Tuesday, October 6, 2020

This is what happens when your federal agencies are afraid of or up the ass of your president

The CDC still says that SARS-COV-2, the virus that causes COVID-19, is most frequently spread among people in close contact with one another, through respiratory droplets produced when an infected person coughs, sneezes or talks. But in new guidance published Monday on its website, the agency also acknowledged that under certain circumstances, people have become infected by smaller particles that can linger in the air in enclosed spaces that are poorly ventilated.

"Sometimes the infected person was breathing heavily, for example while singing or exercising," the CDC said. In such cases, the CDC said, there's evidence that the amount of smaller infectious droplets and particles that a contagious person produces "became concentrated enough to spread the virus to other people" – even if they were more than 6 feet away. In some cases, the CDC said, transmission occurred "shortly after the person with COVID-19 had left" the room.

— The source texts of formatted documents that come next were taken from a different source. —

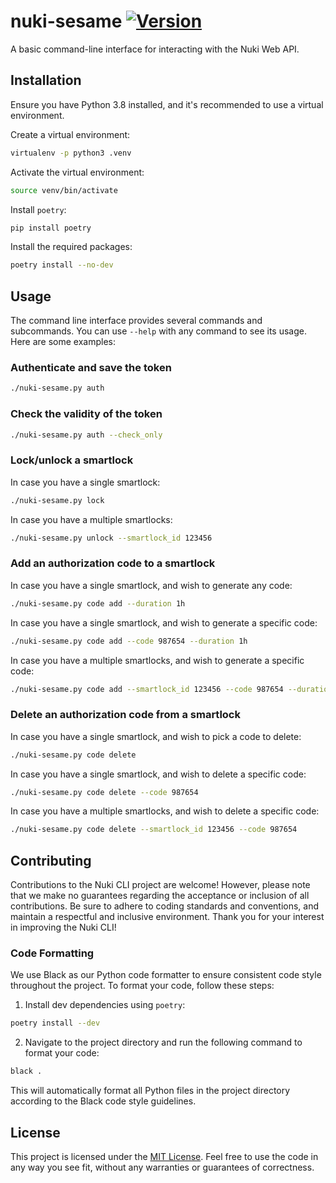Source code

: # nuki-sesame [![Version](https://img.shields.io/github/v/tag/tgudlek/nuki-sesame.svg)](https://github.com/tgudlek/nuki-sesame/releases)

A basic command-line interface for interacting with the Nuki Web API.

## Installation

Ensure you have Python 3.8 installed, and it's recommended to use a virtual environment.

Create a virtual environment:

```bash
virtualenv -p python3 .venv
```

Activate the virtual environment:
```bash
source venv/bin/activate
```

Install `poetry`:
```bash
pip install poetry
```

Install the required packages:
```bash
poetry install --no-dev
```

## Usage

The command line interface provides several commands and subcommands. You can use `--help` with any command to see its usage. 
Here are some examples:

### Authenticate and save the token

```bash
./nuki-sesame.py auth
```

### Check the validity of the token

```bash
./nuki-sesame.py auth --check_only
```

### Lock/unlock a smartlock

In case you have a single smartlock:
```bash
./nuki-sesame.py lock
```

In case you have a multiple smartlocks:
```bash
./nuki-sesame.py unlock --smartlock_id 123456
```

### Add an authorization code to a smartlock

In case you have a single smartlock, and wish to generate any code:
```bash
./nuki-sesame.py code add --duration 1h
```

In case you have a single smartlock, and wish to generate a specific code:
```bash
./nuki-sesame.py code add --code 987654 --duration 1h
```

In case you have a multiple smartlocks, and wish to generate a specific code:
```bash
./nuki-sesame.py code add --smartlock_id 123456 --code 987654 --duration 1h
```

### Delete an authorization code from a smartlock

In case you have a single smartlock, and wish to pick a code to delete:
```bash
./nuki-sesame.py code delete
```

In case you have a single smartlock, and wish to delete a specific code:
```bash
./nuki-sesame.py code delete --code 987654
```

In case you have a multiple smartlocks, and wish to delete a specific code:
```bash
./nuki-sesame.py code delete --smartlock_id 123456 --code 987654
```

## Contributing

Contributions to the Nuki CLI project are welcome! 
However, please note that we make no guarantees regarding the acceptance or inclusion of all contributions. 
Be sure to adhere to coding standards and conventions, and maintain a respectful and inclusive environment. 
Thank you for your interest in improving the Nuki CLI!

### Code Formatting

We use Black as our Python code formatter to ensure consistent code style throughout the project. To format your code, follow these steps:

1. Install dev dependencies using `poetry`:

```bash
poetry install --dev
```

2. Navigate to the project directory and run the following command to format your code:

```bash
black .
```

This will automatically format all Python files in the project directory according to the Black code style guidelines.

## License

This project is licensed under the [MIT License](https://opensource.org/licenses/MIT). 
Feel free to use the code in any way you see fit, without any warranties or guarantees of correctness.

Many experts who study the airborne transmission of viruses have been warning that the coronavirus can spread through the air for months. Last month, many experts cheered when the CDC seemed to address the issue, posting an update that suggested that aerosols – tiny airborne particles expelled from a person's mouth when they speak, sing, sneeze or breathe — might be among the most common ways the coronavirus is spreading. But the agency took down that guidance a few days later, saying it was a draft proposal that was posted to its website in error. The CDC's latest guidance stops short of calling airborne transmission "common."

  NPR
You can no longer trust the CDC.

We now have a country without leadership and it's every idiot for himself.

...but hey, do what you want...you will anyway.